The point of this post is just to remark on a couple of thoughts we developers have always had, and how they're coming to pass earlier than we thought. I always said that good developers put themselves out of business, by which I mean that they do a good solid maintainable job and then move on, leaving the resulting application to be supported by sysadmins or runtime staff. Likewise, another old tenet is that developers are like traditional tradesmen - we can make our own tools once given the basics - development tools get better through investment of developer time and every developer hacks out his own helper tools for his toolbox. These two ideas when coupled together always produced a dream where someday developers would create such powerful and easy to use development tools that just about anyone could create new applications - that end users could wave their arms and pop out any old application they needed, provide the components were already available or derivable.

Aside: But first, some quick stories about companies having heart: A neighbour was telling me a story about a cousin of his who worked for one of the Japanese auto-makers here in Canada; after he'd risen up a few ranks they shipped him to Japan for a course, though when he arived a number of shop floor employees were ill. The company president was filling in, since the job had to be done rather than let productivity suffer. I'd like to see the CEO of General Motors pulling his weight on the floors :) I'd like to say that companies these days need to have heart (and/or intelligence - which would prevent things like outsourcing to the point our own children have nowhere to work..) but then you think back to Confenderation Life, one of the original great Canadian companies that went under a decade back -- they had Christmas parties for their employees every year, and it evidently didn't help them compete .. Anyway.


This sort of thing began years ago of course -- think HyperCard on the old Macintoshes or macros in MSWord and MSExcel where you could record a series of actions and 'replay' them later, without a software developer in sight. However, it quickly become apparent that the technology letting applications talk to each other across huge geographic regions and complex database systems was just too complex for untrained folks to automate both quickly and easily, but it had certainly become so easy as to not require 'deep code' software developers to create new applications. Thus came the '4GLs' and later still, script languages - fourth generation languages and scripts akin to coding from a higher level without having to get into the nitty gritty so the 'developer' could focus his time on getting Real Work Done rather than fighting complex systems.

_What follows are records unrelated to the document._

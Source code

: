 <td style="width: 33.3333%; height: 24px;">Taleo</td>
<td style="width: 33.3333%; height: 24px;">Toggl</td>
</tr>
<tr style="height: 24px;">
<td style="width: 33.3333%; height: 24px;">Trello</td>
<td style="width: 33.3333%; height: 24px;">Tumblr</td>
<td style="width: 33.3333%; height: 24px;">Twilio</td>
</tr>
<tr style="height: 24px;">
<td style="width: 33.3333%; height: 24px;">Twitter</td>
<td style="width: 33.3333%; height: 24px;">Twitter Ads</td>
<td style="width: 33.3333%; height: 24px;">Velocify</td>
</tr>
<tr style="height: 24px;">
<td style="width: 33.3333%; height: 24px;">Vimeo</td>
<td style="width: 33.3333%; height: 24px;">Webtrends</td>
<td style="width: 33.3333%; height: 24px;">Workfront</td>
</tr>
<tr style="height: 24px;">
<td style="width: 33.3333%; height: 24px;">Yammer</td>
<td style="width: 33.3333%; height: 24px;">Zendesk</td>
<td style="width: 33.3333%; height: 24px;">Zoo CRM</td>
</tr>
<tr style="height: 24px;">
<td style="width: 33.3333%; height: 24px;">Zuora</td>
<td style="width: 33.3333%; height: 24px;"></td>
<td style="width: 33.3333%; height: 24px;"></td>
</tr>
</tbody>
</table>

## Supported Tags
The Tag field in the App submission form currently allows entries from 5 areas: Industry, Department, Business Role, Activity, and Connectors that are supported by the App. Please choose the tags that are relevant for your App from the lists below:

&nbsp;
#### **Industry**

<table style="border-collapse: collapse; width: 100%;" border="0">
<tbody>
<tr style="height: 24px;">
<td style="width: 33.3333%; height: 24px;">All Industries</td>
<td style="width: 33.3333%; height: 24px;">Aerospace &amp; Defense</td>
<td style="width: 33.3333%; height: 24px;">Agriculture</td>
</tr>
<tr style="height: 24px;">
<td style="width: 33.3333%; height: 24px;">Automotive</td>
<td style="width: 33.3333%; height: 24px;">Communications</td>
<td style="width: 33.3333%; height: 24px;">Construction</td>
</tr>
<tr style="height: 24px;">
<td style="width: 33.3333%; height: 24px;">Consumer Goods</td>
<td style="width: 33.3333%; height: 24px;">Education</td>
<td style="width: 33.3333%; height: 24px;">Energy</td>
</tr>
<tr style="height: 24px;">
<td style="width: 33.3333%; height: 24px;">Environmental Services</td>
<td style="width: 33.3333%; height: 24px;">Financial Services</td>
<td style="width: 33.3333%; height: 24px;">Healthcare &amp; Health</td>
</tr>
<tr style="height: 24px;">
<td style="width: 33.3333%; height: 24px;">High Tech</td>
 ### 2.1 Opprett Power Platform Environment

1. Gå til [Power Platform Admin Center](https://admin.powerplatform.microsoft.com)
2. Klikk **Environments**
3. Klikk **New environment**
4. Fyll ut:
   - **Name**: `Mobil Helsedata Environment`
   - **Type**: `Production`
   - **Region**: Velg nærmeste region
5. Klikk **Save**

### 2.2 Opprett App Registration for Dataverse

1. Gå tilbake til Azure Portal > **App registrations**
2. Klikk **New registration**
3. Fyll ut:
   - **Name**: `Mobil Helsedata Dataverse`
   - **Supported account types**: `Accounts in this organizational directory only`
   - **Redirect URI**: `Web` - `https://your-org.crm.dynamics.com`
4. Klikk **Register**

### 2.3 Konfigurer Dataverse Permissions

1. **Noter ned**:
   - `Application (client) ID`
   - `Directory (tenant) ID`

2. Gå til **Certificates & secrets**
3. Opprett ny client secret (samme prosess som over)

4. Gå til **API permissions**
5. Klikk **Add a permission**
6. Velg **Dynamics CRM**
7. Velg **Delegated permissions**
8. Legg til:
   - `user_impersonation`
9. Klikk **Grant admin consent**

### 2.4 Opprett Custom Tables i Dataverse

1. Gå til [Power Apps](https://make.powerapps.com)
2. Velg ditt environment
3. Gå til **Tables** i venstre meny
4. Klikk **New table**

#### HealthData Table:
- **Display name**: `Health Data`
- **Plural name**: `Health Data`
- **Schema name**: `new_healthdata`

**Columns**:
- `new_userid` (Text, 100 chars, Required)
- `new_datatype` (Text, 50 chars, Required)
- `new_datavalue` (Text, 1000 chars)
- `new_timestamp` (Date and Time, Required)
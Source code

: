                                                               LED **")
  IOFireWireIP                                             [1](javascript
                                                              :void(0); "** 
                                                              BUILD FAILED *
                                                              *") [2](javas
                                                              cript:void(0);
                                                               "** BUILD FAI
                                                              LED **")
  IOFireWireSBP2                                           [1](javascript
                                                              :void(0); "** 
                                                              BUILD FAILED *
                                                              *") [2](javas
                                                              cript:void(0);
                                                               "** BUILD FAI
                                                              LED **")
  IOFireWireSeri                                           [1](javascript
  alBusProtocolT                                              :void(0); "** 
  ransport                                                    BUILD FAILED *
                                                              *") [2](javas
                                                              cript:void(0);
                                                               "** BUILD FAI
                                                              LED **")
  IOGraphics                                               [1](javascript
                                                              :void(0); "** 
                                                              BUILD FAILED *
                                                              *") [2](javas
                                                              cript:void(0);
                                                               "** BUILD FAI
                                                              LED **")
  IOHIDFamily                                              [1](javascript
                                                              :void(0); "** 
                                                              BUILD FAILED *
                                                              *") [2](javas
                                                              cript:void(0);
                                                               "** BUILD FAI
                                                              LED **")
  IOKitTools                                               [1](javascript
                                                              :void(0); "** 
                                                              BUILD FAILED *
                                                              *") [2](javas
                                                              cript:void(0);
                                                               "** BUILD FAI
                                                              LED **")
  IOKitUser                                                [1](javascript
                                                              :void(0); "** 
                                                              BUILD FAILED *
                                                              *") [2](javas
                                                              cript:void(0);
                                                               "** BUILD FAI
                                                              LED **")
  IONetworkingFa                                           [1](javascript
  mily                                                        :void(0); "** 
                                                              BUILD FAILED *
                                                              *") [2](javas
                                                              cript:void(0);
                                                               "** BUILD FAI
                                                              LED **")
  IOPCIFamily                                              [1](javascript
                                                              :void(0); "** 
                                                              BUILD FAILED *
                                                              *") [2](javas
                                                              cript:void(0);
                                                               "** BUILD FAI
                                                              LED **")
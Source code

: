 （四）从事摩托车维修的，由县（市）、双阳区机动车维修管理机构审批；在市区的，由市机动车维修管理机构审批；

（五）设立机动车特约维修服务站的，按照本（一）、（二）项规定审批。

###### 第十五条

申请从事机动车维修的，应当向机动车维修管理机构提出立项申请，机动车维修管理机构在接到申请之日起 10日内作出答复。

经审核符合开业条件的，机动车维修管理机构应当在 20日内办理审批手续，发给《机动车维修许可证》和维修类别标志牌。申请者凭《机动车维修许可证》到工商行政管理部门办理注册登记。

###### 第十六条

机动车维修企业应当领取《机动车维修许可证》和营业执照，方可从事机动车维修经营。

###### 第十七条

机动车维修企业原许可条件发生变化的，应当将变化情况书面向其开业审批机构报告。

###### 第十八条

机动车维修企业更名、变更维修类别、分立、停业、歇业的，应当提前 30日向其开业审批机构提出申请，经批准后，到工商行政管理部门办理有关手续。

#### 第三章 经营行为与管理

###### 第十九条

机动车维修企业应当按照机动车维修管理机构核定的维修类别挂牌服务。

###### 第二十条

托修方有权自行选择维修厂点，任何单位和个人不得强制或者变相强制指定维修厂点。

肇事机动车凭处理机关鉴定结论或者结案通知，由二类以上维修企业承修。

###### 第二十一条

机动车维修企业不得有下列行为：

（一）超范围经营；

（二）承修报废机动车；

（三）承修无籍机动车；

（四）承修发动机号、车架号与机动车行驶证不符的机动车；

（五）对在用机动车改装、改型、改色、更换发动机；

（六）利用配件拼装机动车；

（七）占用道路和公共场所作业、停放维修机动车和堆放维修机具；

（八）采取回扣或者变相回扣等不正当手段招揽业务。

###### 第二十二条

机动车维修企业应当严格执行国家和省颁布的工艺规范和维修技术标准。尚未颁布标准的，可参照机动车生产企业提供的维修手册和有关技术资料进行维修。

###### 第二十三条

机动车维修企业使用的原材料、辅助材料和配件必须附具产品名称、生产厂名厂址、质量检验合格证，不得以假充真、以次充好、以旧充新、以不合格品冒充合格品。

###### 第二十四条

But whats interesting is how things have evolved of late, with companies becoming increasingly uninterested in developing at all - they want to buy off the shelf very well established systems (such as SAP) and pay a monthly support fee instead of developing a system to match their business. A great cost saving idea that avoids long growing pains and expensive deep code developer expertise, with the only problem being that the organization becomes tied to big ticket application vendors who require them to bend their business to match the needs of the application (which seems very backwards..) - the big vendors are hesitant to modify their systems for any given client since they could accidentally introduce bugs to that show up at other clients down the road. Naturally, a company can only use some parts of a mega-suite or face being identical to all other companies who become fully dependant on the same software. In practice, organizes have diverse needs and requirements so require multiple mega-suites in order to operate, thus we get back to the age old problem of needing developers (not 'deep code' developers) to get data shipping reliably between all these systems in real time, 24-7, without fail.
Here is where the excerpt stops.